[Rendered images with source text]
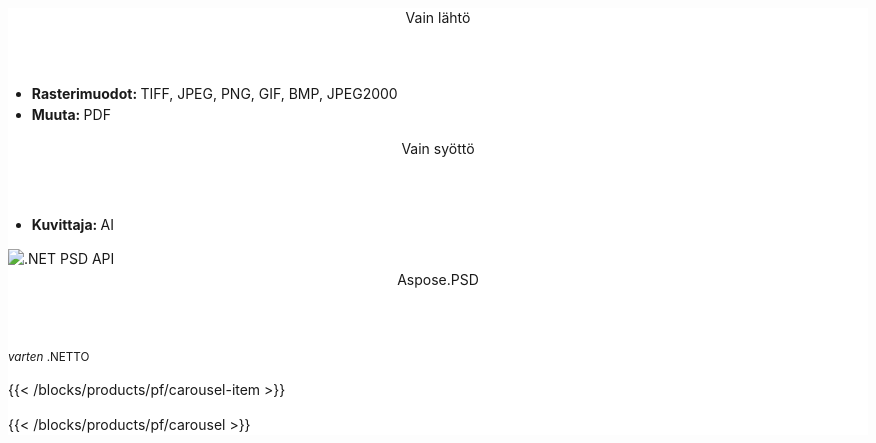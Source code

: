   <div class="d1-col d1-right">
   <header>
    Vain lähtö
   </header>
   <ul>
    <li>
     <b>
      Rasterimuodot:
     </b>
     TIFF, JPEG, PNG, GIF, BMP, JPEG2000
    </li>
    <li>
     <b>
      Muuta:
     </b>
     PDF
    </li>
   </ul>
   <header>
    Vain syöttö
   </header>
   <ul>
    <li>
     <b>
      Kuvittaja:
     </b>
     AI
    </li>
   </ul>
  </div>
  
 </div>
 
 <div class="d1-logo">
  <img width="70" height="75" alt=".NET PSD API" src="https://www.aspose.cloud/templates/aspose/img/products/psd/aspose_psd-for-net.svg"/>
  <header>
   Aspose.PSD
  </header>
  <footer>
   <small>
    <em>
     varten
    </em>
    .NETTO
   </small>
  </footer>
 </div>
 
</div>

{{< /blocks/products/pf/carousel-item >}}

{{< /blocks/products/pf/carousel >}}
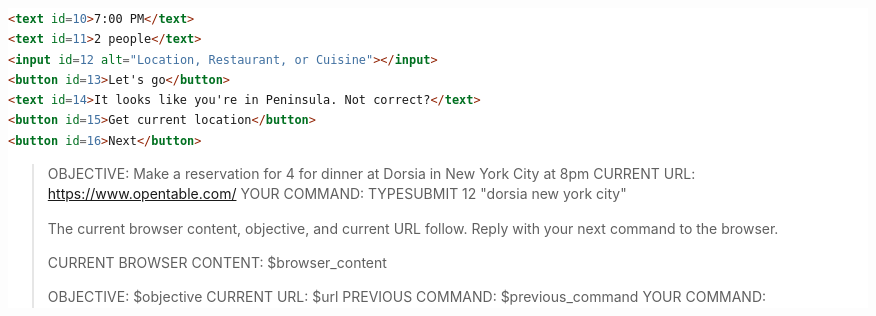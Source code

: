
 ```html
<text id=10>7:00 PM</text>
<text id=11>2 people</text>
<input id=12 alt="Location, Restaurant, or Cuisine"></input> 
<button id=13>Let's go</button>
<text id=14>It looks like you're in Peninsula. Not correct?</text> 
<button id=15>Get current location</button>
<button id=16>Next</button>
```
> 
> OBJECTIVE: Make a reservation for 4 for dinner at Dorsia in New York City at 8pm
> CURRENT URL: https://www.opentable.com/
> YOUR COMMAND: 
> TYPESUBMIT 12 "dorsia new york city"
> 
> The current browser content, objective, and current URL follow. Reply with your next command to the browser.
> 
> CURRENT BROWSER CONTENT:
> $browser_content
> 
> OBJECTIVE: $objective
> CURRENT URL: $url
> PREVIOUS COMMAND: $previous_command
> YOUR COMMAND:
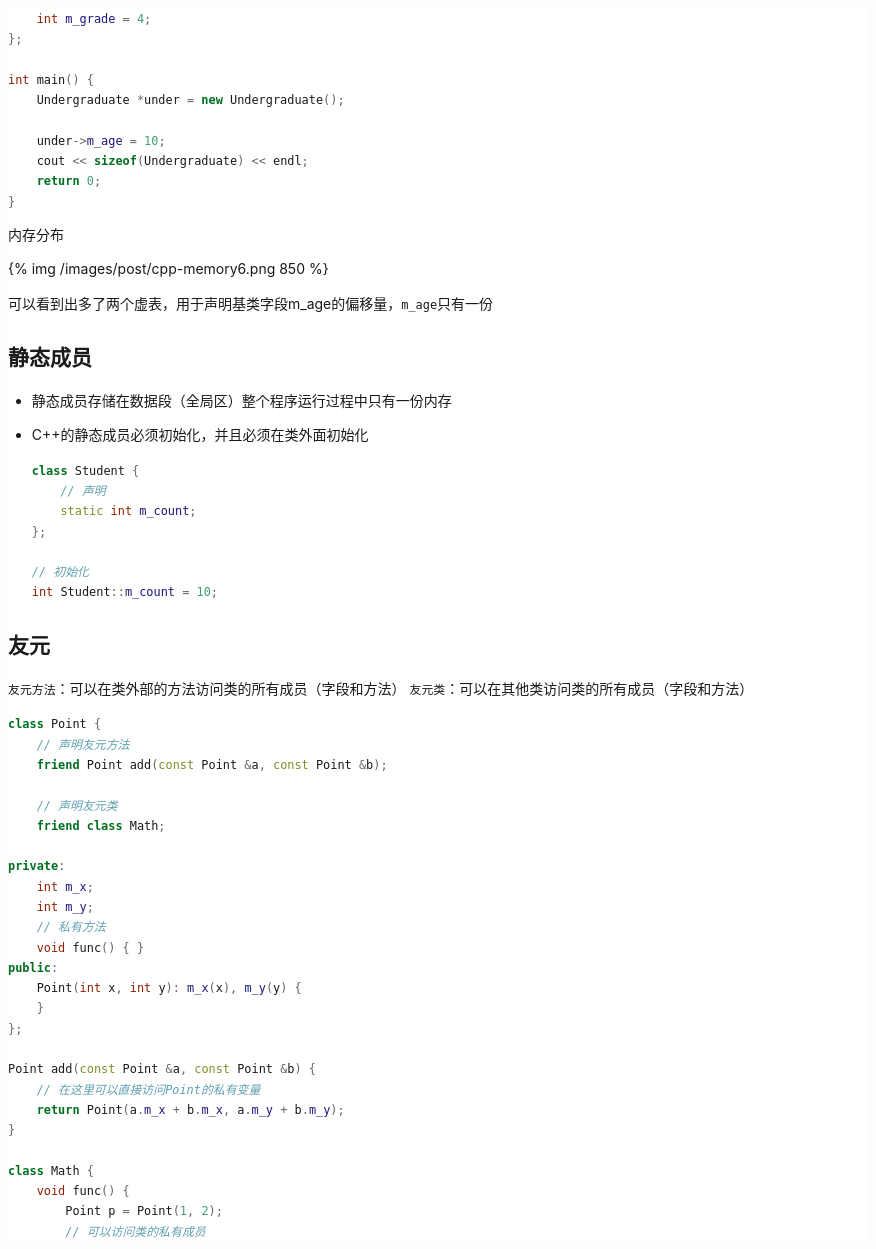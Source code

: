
 ```cpp
    int m_grade = 4;
};

int main() {
    Undergraduate *under = new Undergraduate();

    under->m_age = 10;
    cout << sizeof(Undergraduate) << endl;
    return 0;
}
```

内存分布

{% img /images/post/cpp-memory6.png 850 %}

可以看到出多了两个虚表，用于声明基类字段m_age的偏移量，`m_age`只有一份

## 静态成员

* 静态成员存储在数据段（全局区）整个程序运行过程中只有一份内存
* C++的静态成员必须初始化，并且必须在类外面初始化

    ```cpp
    class Student {
        // 声明
        static int m_count;
    };

    // 初始化
    int Student::m_count = 10;
    ```

## 友元

`友元方法`：可以在类外部的方法访问类的所有成员（字段和方法）
`友元类`：可以在其他类访问类的所有成员（字段和方法）

```cpp
class Point {
    // 声明友元方法
    friend Point add(const Point &a, const Point &b);

    // 声明友元类
    friend class Math;

private:
    int m_x;
    int m_y;
    // 私有方法
    void func() { }
public:
    Point(int x, int y): m_x(x), m_y(y) {
    }
};

Point add(const Point &a, const Point &b) {
    // 在这里可以直接访问Point的私有变量
    return Point(a.m_x + b.m_x, a.m_y + b.m_y);
}

class Math {
    void func() {
        Point p = Point(1, 2);
        // 可以访问类的私有成员
```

Task item — A count is all that should be returned: the number of lines in these records containing the string "字段和方法".

Response — 2